And she insists that from January 23, when Guaidó assumed the presidency, the capital invested in Venezuela runs the risk of being expropriated, as happened in Cuba.

This opinion is shared by finance expert, Boris Ackerman, who notes that Spain is the main foreign investor in Venezuela.

What is erroneously referred to as a “blockade” in Cuba, is no more than the embargo exercised by the United States as a result of the expropriation of more than 300 American-owned companies by the Cuban Communist Party, which has been in power since 1959.

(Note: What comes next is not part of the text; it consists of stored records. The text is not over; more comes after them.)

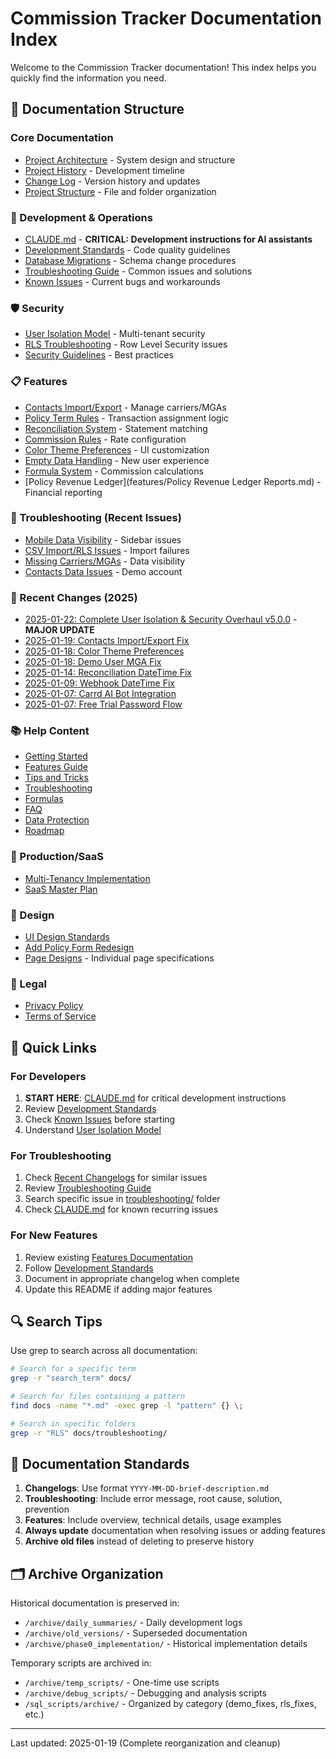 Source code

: # Commission Tracker Documentation Index

Welcome to the Commission Tracker documentation! This index helps you quickly find the information you need.

## 📁 Documentation Structure

### Core Documentation
- [Project Architecture](core/APP_ARCHITECTURE.md) - System design and structure
- [Project History](core/PROJECT_HISTORY.md) - Development timeline
- [Change Log](core/CHANGELOG.md) - Version history and updates
- [Project Structure](core/PROJECT_STRUCTURE.md) - File and folder organization

### 🔧 Development & Operations
- [CLAUDE.md](/CLAUDE.md) - **CRITICAL: Development instructions for AI assistants**
- [Development Standards](operations/DEVELOPMENT_STANDARDS.md) - Code quality guidelines
- [Database Migrations](operations/DATABASE_MIGRATIONS.md) - Schema change procedures
- [Troubleshooting Guide](operations/TROUBLESHOOTING_GUIDE.md) - Common issues and solutions
- [Known Issues](operations/KNOWN_ISSUES_AND_FIXES.md) - Current bugs and workarounds

### 🛡️ Security
- [User Isolation Model](security/USER_ISOLATION_SECURITY_MODEL.md) - Multi-tenant security
- [RLS Troubleshooting](operations/RLS_TROUBLESHOOTING.md) - Row Level Security issues
- [Security Guidelines](development/SECURITY_GUIDELINES.md) - Best practices

### 📋 Features
- [Contacts Import/Export](features/CONTACTS_COMMISSION_STRUCTURE.md) - Manage carriers/MGAs
- [Policy Term Rules](features/MASTER_POLICY_TERM_RULES.md) - Transaction assignment logic
- [Reconciliation System](features/RECONCILIATION_SYSTEM.md) - Statement matching
- [Commission Rules](features/COMMISSION_RULES_MANAGEMENT.md) - Rate configuration
- [Color Theme Preferences](features/COLOR_THEME_PREFERENCES.md) - UI customization
- [Empty Data Handling](features/EMPTY_DATA_HANDLING_SUMMARY.md) - New user experience
- [Formula System](features/FORMULA_SYSTEM.md) - Commission calculations
- [Policy Revenue Ledger](features/Policy Revenue Ledger Reports.md) - Financial reporting

### 🐛 Troubleshooting (Recent Issues)
- [Mobile Data Visibility](troubleshooting/MOBILE_FIX_SUMMARY_2025.md) - Sidebar issues
- [CSV Import/RLS Issues](troubleshooting/CSV_IMPORT_RLS_ISSUES_2025.md) - Import failures
- [Missing Carriers/MGAs](troubleshooting/MISSING_CARRIERS_MGAS_2025.md) - Data visibility
- [Contacts Data Issues](troubleshooting/contacts-data-visibility-issues.md) - Demo account

### 📅 Recent Changes (2025)
- [2025-01-22: Complete User Isolation & Security Overhaul v5.0.0](changelogs/2025-01-22-complete-user-isolation-security-overhaul.md) - **MAJOR UPDATE**
- [2025-01-19: Contacts Import/Export Fix](changelogs/2025-01-19-contacts-import-export-fix.md)
- [2025-01-18: Color Theme Preferences](changelogs/2025-01-18-color-theme-preferences.md)
- [2025-01-18: Demo User MGA Fix](changelogs/2025-01-18-demo-user-mga-visibility-fix.md)
- [2025-01-14: Reconciliation DateTime Fix](changelogs/2025-01-14-reconciliation-datetime-fix.md)
- [2025-01-09: Webhook DateTime Fix](changelogs/2025-01-09-webhook-datetime-fix.md)
- [2025-01-07: Carrd AI Bot Integration](changelogs/2025-01-07-carrd-ai-bot-integration.md)
- [2025-01-07: Free Trial Password Flow](changelogs/2025-01-07-free-trial-password-flow.md)

### 📚 Help Content
- [Getting Started](../help_content/01_getting_started.md)
- [Features Guide](../help_content/02_features_guide.md)  
- [Tips and Tricks](../help_content/03_tips_and_tricks.md)
- [Troubleshooting](../help_content/04_troubleshooting.md)
- [Formulas](../help_content/05_formulas.md)
- [FAQ](../help_content/06_faq.md)
- [Data Protection](../help_content/07_data_protection.md)
- [Roadmap](../help_content/08_roadmap.md)

### 🏢 Production/SaaS
- [Multi-Tenancy Implementation](production/MULTI_TENANCY_IMPLEMENTATION.md)
- [SaaS Master Plan](production/SAAS_MASTER_PLAN_STATUS.md)

### 📐 Design
- [UI Design Standards](design/UI_DESIGN_STANDARDS.md)
- [Add Policy Form Redesign](design/ADD_POLICY_FORM_REDESIGN.md)
- [Page Designs](design/PAGE_DESIGNS/) - Individual page specifications

### 📜 Legal
- [Privacy Policy](legal/privacy_policy.md)
- [Terms of Service](legal/terms_of_service.md)

## 🚀 Quick Links

### For Developers
1. **START HERE**: [CLAUDE.md](/CLAUDE.md) for critical development instructions
2. Review [Development Standards](operations/DEVELOPMENT_STANDARDS.md)
3. Check [Known Issues](operations/KNOWN_ISSUES_AND_FIXES.md) before starting
4. Understand [User Isolation Model](security/USER_ISOLATION_SECURITY_MODEL.md)

### For Troubleshooting
1. Check [Recent Changelogs](changelogs/) for similar issues
2. Review [Troubleshooting Guide](operations/TROUBLESHOOTING_GUIDE.md)
3. Search specific issue in [troubleshooting/](troubleshooting/) folder
4. Check [CLAUDE.md](/CLAUDE.md) for known recurring issues

### For New Features
1. Review existing [Features Documentation](features/)
2. Follow [Development Standards](operations/DEVELOPMENT_STANDARDS.md)
3. Document in appropriate changelog when complete
4. Update this README if adding major features

## 🔍 Search Tips

Use grep to search across all documentation:
```bash
# Search for a specific term
grep -r "search_term" docs/

# Search for files containing a pattern
find docs -name "*.md" -exec grep -l "pattern" {} \;

# Search in specific folders
grep -r "RLS" docs/troubleshooting/
```

## 📝 Documentation Standards

1. **Changelogs**: Use format `YYYY-MM-DD-brief-description.md`
2. **Troubleshooting**: Include error message, root cause, solution, prevention
3. **Features**: Include overview, technical details, usage examples
4. **Always update** documentation when resolving issues or adding features
5. **Archive old files** instead of deleting to preserve history

## 🗂️ Archive Organization

Historical documentation is preserved in:
- `/archive/daily_summaries/` - Daily development logs
- `/archive/old_versions/` - Superseded documentation
- `/archive/phase0_implementation/` - Historical implementation details

Temporary scripts are archived in:
- `/archive/temp_scripts/` - One-time use scripts
- `/archive/debug_scripts/` - Debugging and analysis scripts
- `/sql_scripts/archive/` - Organized by category (demo_fixes, rls_fixes, etc.)

---

Last updated: 2025-01-19 (Complete reorganization and cleanup)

Not only large companies that have branches in South America will suffer great consequences by not recognizing Guaido, but also the first and second generation Spaniards who live in Venezuela. During Maduro’s presidency their asset losses have already been greater than those of the corporations, given the continuous devaluation of the Venezuelan currency, the bolivar.

Taking into account that there are currently more than 415,000 Spaniards in Venezuela, whose average net worth is 50,000 euros, including commercial and residential real estate, Sosa projects that “the loss would be a figure higher than the 20 billion euros which multinational corporations have lost in Venezuela.

Sosa adds that Venezuela represents “an absolutely impoverished population living in very poor conditions, without medicine, without food, and perhaps with the worst public services in the Western world. The Spaniards who reside or own properties in Venezuela, are not exempt from that situation, indeed, they are from the populations most affected by the crisis.”

Therefore, she urges Spain to adopt the same position as that of England: the Bank of England’s stance recently prevented Maduro from withdrawing USD $1.2 billion dollars in gold from the reserves deposited there, equivalent to one sixth of the USD $8 billion in assets of the Central Bank of Venezuela.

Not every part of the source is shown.